%%
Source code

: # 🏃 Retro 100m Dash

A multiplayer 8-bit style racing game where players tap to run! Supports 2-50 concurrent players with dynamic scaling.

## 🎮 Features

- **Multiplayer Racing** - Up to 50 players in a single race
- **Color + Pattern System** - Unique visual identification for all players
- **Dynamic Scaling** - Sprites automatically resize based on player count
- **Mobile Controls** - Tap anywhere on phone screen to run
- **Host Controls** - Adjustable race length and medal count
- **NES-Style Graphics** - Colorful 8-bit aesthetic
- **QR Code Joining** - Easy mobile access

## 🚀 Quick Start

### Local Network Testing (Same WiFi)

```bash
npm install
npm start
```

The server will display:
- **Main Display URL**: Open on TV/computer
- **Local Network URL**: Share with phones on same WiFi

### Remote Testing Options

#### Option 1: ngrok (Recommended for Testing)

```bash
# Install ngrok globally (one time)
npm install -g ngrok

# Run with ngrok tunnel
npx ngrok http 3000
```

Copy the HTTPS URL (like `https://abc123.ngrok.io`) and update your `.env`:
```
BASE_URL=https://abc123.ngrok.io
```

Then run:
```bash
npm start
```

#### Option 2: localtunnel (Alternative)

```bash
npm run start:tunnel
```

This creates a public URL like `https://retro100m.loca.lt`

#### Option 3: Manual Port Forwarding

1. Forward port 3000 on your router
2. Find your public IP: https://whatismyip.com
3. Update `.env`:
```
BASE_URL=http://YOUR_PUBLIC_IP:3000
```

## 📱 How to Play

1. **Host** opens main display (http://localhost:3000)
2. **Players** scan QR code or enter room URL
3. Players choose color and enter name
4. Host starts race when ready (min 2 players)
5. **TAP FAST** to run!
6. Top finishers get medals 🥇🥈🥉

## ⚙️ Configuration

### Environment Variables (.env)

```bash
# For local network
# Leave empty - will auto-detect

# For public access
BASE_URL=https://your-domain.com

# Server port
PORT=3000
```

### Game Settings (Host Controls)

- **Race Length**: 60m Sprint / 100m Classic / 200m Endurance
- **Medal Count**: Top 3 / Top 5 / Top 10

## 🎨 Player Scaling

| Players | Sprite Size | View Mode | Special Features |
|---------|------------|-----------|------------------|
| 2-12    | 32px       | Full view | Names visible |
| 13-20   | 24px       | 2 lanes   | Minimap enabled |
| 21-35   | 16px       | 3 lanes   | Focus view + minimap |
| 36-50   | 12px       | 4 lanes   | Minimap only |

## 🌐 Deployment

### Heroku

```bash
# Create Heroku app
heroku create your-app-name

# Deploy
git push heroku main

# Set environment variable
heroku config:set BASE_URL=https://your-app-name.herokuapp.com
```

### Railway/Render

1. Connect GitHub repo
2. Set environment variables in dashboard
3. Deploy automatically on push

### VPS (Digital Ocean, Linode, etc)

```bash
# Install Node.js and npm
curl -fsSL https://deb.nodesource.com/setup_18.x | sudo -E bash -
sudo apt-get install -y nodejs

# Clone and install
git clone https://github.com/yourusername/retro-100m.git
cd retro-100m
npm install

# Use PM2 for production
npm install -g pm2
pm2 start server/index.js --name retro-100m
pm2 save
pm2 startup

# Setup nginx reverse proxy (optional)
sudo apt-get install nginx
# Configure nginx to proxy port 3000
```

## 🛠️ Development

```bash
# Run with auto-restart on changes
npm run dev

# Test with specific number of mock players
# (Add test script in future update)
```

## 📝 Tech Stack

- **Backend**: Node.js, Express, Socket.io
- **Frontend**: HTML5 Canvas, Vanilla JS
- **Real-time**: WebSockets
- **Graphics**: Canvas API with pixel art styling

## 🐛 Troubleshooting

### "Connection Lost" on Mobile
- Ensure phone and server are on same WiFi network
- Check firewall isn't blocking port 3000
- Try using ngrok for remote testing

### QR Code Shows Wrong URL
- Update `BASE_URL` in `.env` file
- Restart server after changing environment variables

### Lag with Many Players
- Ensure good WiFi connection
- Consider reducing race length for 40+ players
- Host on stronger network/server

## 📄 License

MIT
%%
%%
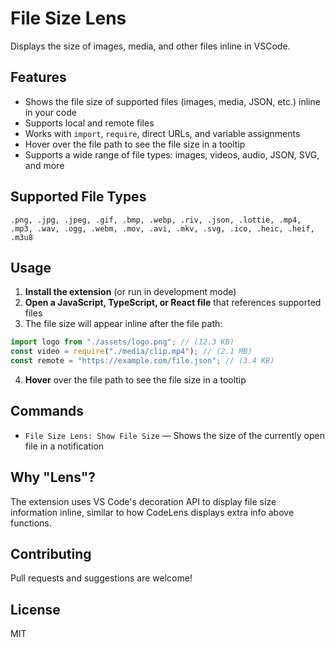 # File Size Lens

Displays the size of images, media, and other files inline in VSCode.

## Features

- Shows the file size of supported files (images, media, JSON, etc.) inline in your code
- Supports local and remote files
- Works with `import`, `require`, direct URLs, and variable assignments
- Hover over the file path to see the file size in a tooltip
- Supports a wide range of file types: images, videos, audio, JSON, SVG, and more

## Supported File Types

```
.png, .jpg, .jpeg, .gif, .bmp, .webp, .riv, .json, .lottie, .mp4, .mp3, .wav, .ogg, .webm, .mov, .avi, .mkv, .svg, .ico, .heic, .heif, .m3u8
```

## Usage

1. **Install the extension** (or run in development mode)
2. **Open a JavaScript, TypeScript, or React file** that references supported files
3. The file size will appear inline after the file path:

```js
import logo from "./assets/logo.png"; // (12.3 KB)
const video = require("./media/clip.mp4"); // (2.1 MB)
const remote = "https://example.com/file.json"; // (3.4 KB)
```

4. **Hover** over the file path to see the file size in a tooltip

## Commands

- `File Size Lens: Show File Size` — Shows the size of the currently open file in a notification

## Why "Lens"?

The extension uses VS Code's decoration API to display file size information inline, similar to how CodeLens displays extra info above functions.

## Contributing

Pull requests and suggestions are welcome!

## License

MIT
%%
### Exercise:
From the listing above, copy all lines holding the word "sudo".

### Task solution:
curl -fsSL https://deb.nodesource.com/setup_18.x | sudo -E bash -
sudo apt-get install -y nodejs
sudo apt-get install nginx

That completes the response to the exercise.